■ **WHAT NEEDS TO BE DONE**
Search the records for the string "false", then copy each line where it appears.

■ **SUPPLIED INFORMATION**

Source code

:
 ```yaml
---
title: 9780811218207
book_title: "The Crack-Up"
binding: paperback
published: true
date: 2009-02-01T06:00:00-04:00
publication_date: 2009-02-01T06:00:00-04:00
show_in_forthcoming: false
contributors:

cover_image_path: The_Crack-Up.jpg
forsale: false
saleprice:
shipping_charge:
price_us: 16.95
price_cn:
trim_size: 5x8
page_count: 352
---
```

■ **WRITTEN RESPONSE**
show_in_forthcoming: false
forsale: false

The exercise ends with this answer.